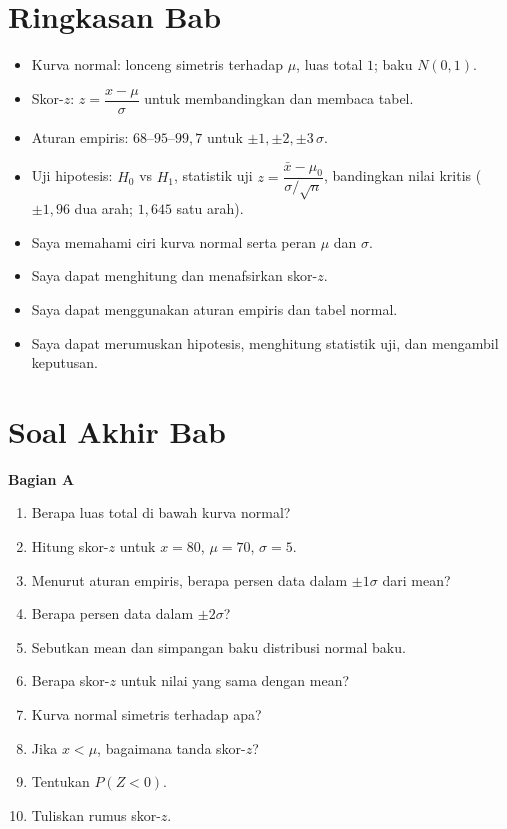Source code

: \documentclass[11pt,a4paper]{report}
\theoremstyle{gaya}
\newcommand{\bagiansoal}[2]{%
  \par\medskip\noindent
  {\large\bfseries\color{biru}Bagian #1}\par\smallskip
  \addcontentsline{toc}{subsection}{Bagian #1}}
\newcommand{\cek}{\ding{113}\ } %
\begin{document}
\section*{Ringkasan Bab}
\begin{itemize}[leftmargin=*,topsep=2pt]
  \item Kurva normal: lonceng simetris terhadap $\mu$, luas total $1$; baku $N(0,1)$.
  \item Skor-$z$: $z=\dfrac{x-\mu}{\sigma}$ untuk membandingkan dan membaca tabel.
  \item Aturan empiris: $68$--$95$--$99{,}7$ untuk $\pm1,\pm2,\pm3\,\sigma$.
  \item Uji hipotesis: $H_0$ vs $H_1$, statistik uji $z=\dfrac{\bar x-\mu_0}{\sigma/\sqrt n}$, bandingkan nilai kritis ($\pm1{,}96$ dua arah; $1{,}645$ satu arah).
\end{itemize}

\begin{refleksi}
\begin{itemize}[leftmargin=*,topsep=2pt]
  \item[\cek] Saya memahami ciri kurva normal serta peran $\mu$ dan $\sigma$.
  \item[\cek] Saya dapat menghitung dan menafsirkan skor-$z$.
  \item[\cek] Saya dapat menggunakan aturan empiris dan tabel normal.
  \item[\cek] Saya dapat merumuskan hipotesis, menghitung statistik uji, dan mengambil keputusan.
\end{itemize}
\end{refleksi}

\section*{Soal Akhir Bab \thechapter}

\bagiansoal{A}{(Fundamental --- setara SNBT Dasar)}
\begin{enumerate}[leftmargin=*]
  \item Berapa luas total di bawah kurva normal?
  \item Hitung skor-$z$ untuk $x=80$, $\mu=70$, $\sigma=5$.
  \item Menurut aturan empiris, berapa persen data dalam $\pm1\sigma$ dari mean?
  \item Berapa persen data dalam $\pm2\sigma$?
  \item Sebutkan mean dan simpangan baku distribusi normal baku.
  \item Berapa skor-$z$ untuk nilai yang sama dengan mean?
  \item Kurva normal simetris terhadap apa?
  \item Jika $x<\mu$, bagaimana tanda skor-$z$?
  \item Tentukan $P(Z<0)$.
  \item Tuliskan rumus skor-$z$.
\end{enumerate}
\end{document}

=== What needs to be done ===
Which lines above carry the string "begin"? Copy those lines.

=== Finished task ===
\begin{document}
\begin{itemize}[leftmargin=*,topsep=2pt]
\begin{refleksi}
\begin{itemize}[leftmargin=*,topsep=2pt]
\begin{enumerate}[leftmargin=*]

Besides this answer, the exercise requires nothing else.